Planificación, la parte más esencial del buzoneo

geo1Hacer una campaña de buzoneo no es salir a la calle a repartir folletos sin más. Los carteros comerciales no distribuyen folletos sin ton ni son por los primeros buzones que encuentran por la calle. Por eso, la planificación anterior a esta última fase de la campaña es la parte más esencial del buzoneo. No cabe en ella improvisación.

Para empezar, cuando un cliente quiere darse a conocer a través de esta técnica de marketing directo, lo primero que debe hacer la empresa de buzoneo contratada es tener una entrevista en profundidad con él para saber cuál es el objetivo que se pretende conseguir con la campaña y a qué público quiere impactar.

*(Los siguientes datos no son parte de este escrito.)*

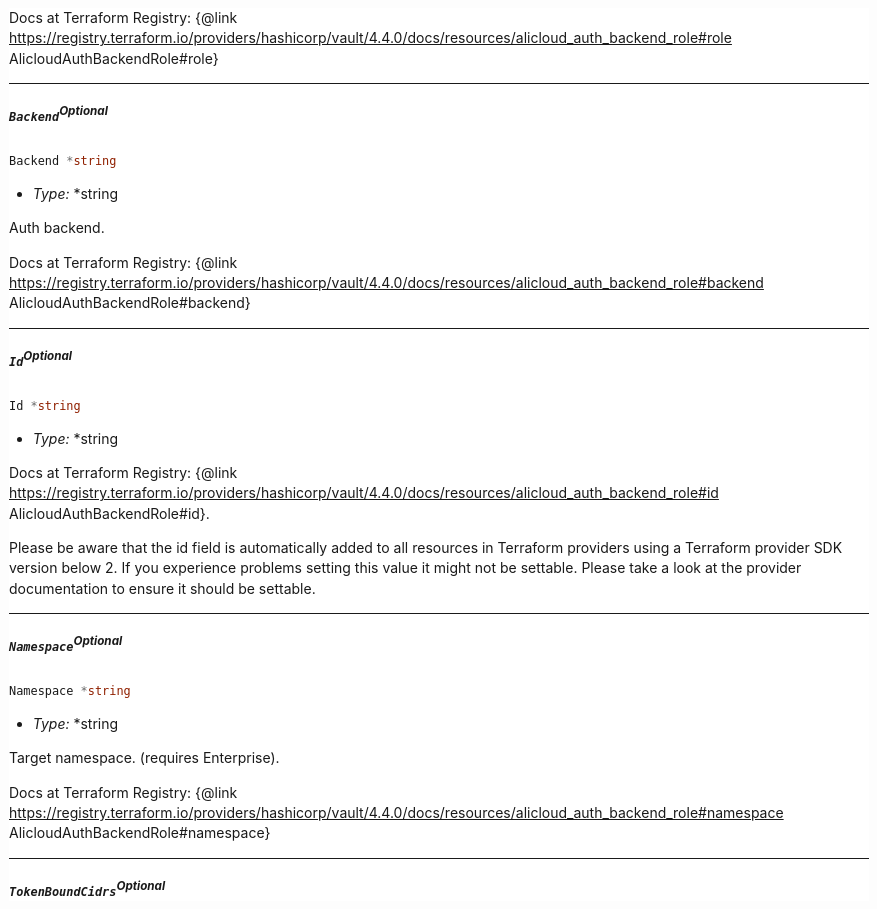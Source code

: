 Docs at Terraform Registry: {@link https://registry.terraform.io/providers/hashicorp/vault/4.4.0/docs/resources/alicloud_auth_backend_role#role AlicloudAuthBackendRole#role}

---

##### `Backend`<sup>Optional</sup> <a name="Backend" id="@cdktf/provider-vault.alicloudAuthBackendRole.AlicloudAuthBackendRoleConfig.property.backend"></a>

```go
Backend *string
```

- *Type:* *string

Auth backend.

Docs at Terraform Registry: {@link https://registry.terraform.io/providers/hashicorp/vault/4.4.0/docs/resources/alicloud_auth_backend_role#backend AlicloudAuthBackendRole#backend}

---

##### `Id`<sup>Optional</sup> <a name="Id" id="@cdktf/provider-vault.alicloudAuthBackendRole.AlicloudAuthBackendRoleConfig.property.id"></a>

```go
Id *string
```

- *Type:* *string

Docs at Terraform Registry: {@link https://registry.terraform.io/providers/hashicorp/vault/4.4.0/docs/resources/alicloud_auth_backend_role#id AlicloudAuthBackendRole#id}.

Please be aware that the id field is automatically added to all resources in Terraform providers using a Terraform provider SDK version below 2.
If you experience problems setting this value it might not be settable. Please take a look at the provider documentation to ensure it should be settable.

---

##### `Namespace`<sup>Optional</sup> <a name="Namespace" id="@cdktf/provider-vault.alicloudAuthBackendRole.AlicloudAuthBackendRoleConfig.property.namespace"></a>

```go
Namespace *string
```

- *Type:* *string

Target namespace. (requires Enterprise).

Docs at Terraform Registry: {@link https://registry.terraform.io/providers/hashicorp/vault/4.4.0/docs/resources/alicloud_auth_backend_role#namespace AlicloudAuthBackendRole#namespace}

---

##### `TokenBoundCidrs`<sup>Optional</sup> <a name="TokenBoundCidrs" id="@cdktf/provider-vault.alicloudAuthBackendRole.AlicloudAuthBackendRoleConfig.property.tokenBoundCidrs"></a>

En base a estas metas se deciden las zonas de distribución óptimas: ciudad, barrio, calles, portales y, por último, buzones. Por ejemplo, si el objetivo de una campaña de buzoneo inteligente es el de dar a conocer una oferta promocional de una clínica, tienda de moda, restaurante o gimnasio con sedes en distintas ciudades de España, hay que analizar en qué zonas cercanas a estos establecimientos viven aquellas mujeres y hombres susceptibles de utilizar estos servicios.

Para ello, Geobuzón cuenta, por ejemplo, con potentes y exclusivas herramientas de geomarketing que, cruzadas con bases de datos propias y estadísticas públicas como el padrón, señalan con un altísimo grado de concreción dónde está el target de estos negocios y, por tanto, a quién hay que entregar el folleto donde se informa de la oferta en cuestión.

Esta planificación, por tanto, es vital para el éxito de la campaña. En primer lugar, a nivel nacional y, después, una vez en el territorio, a nivel local para que la permeabilidad sea la adecuada.

También influyen otros aspectos, como por ejemplo, el tipo de mensaje a trasladar y el formato del folleto. El buzoneo inteligente también se encarga de definir el texto que el cliente quiere transmitir y el tipo de folleto más adecuado para él: revistas comerciales (con o sin encartes), calendarios, flyers o folletos, dípticos, trípticos, tarjetones publicitarios, muestras de algún producto (sampling), perching, poming o stoppers, entre otros muchos soportes.

Por último, para garantizar la eficacia máxima de todo el proceso, será necesario que la empresa de buzoneo realice un control exhaustivo de las campañas durante y tras el proceso de reparto. Hoy en día, gracias a herramientas como Geobuzón Real Time, el cliente tiene un feed-back continuo y en tiempo real de cómo se están distribuyendo sus folletos. Además, dispone de informes elaborados por auditores que no sólo siguen el reparto sino que lo fotografían para que el cliente tenga la certeza de que su campaña se ha realizado correctamente.

¿A que ya no piensas que el buzoneo es sólo repartir folletos?